[[ Data shown open ]]
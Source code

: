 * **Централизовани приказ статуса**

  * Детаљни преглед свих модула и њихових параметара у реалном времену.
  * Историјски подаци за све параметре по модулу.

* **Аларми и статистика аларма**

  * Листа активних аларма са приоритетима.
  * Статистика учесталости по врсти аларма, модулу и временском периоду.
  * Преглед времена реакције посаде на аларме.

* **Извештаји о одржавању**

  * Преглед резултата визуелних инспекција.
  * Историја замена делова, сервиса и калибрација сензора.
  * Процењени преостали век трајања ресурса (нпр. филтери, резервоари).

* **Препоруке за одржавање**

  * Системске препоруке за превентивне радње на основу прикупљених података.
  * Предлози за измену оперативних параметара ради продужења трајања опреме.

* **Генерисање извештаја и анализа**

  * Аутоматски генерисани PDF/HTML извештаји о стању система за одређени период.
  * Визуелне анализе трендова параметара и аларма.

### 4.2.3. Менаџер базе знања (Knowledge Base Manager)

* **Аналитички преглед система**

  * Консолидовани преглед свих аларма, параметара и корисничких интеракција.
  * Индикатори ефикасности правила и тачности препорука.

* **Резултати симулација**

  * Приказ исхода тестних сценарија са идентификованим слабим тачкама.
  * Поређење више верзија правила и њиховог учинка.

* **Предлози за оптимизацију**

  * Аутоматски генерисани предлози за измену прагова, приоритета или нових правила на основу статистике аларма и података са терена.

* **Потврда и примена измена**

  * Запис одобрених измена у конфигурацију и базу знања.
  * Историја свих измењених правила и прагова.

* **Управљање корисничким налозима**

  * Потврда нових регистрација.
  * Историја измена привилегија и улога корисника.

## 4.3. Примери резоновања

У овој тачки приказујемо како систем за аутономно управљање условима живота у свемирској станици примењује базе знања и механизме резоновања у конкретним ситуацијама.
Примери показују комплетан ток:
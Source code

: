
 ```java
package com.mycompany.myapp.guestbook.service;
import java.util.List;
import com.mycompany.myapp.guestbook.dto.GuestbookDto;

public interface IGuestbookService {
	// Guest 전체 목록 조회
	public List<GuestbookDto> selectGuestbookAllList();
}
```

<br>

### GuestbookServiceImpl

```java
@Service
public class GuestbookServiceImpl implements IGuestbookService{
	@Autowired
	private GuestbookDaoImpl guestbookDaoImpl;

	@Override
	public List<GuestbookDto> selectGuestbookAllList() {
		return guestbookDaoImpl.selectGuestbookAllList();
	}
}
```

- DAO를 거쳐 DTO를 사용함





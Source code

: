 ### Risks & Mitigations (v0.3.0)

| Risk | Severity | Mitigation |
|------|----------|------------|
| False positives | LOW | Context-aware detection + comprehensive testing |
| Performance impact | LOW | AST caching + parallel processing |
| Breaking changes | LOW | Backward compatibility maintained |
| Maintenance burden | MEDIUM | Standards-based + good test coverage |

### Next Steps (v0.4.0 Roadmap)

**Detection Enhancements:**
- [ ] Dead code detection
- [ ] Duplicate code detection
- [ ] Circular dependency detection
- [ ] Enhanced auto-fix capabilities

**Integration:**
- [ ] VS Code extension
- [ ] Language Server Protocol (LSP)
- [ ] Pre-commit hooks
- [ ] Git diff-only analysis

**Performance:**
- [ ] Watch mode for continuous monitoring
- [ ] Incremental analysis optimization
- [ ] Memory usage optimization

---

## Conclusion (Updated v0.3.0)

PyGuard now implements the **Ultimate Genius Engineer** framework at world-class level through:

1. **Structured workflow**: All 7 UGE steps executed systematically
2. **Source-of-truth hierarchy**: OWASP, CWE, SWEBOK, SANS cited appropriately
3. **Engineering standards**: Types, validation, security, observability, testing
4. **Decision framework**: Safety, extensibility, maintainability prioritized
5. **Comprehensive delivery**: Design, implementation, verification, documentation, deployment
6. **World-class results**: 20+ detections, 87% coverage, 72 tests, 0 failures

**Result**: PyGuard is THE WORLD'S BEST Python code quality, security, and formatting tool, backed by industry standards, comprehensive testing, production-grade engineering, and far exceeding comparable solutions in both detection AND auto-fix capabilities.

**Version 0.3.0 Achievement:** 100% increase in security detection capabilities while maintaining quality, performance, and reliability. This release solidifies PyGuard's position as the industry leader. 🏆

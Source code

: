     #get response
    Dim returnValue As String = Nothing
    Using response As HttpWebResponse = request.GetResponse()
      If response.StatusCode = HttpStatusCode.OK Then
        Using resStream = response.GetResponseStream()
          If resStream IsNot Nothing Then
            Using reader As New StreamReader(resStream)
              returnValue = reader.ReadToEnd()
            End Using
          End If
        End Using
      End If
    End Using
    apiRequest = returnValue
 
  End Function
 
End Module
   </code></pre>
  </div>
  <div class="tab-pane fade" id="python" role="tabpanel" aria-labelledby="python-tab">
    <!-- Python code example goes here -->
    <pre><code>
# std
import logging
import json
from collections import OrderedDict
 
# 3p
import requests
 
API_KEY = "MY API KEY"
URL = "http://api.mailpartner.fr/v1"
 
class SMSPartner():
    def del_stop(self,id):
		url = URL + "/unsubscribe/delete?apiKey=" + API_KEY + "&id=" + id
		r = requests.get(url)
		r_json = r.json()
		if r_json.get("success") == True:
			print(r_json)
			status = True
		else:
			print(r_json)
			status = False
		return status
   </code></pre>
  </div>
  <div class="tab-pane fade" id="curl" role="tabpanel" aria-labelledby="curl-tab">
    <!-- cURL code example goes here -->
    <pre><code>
[[ Data shown closed ]]
§ Work item: Copy the lines from the one with "If resStream IsNot Nothing Then" through the last line of the material above, exactly as they are and with no others.

§ Exercise answer:
          If resStream IsNot Nothing Then
            Using reader As New StreamReader(resStream)
              returnValue = reader.ReadToEnd()
            End Using
          End If
        End Using
      End If
    End Using
    apiRequest = returnValue
 
  End Function
 
End Module
   </code></pre>
  </div>
  <div class="tab-pane fade" id="python" role="tabpanel" aria-labelledby="python-tab">
    <!-- Python code example goes here -->
    <pre><code>
# std
import logging
import json
from collections import OrderedDict
 
# 3p
import requests
 
API_KEY = "MY API KEY"
URL = "http://api.mailpartner.fr/v1"
 
class SMSPartner():
    def del_stop(self,id):
		url = URL + "/unsubscribe/delete?apiKey=" + API_KEY + "&id=" + id
		r = requests.get(url)
		r_json = r.json()
		if r_json.get("success") == True:
			print(r_json)
			status = True
		else:
			print(r_json)
			status = False
		return status
   </code></pre>
  </div>
  <div class="tab-pane fade" id="curl" role="tabpanel" aria-labelledby="curl-tab">
    <!-- cURL code example goes here -->
    <pre><code>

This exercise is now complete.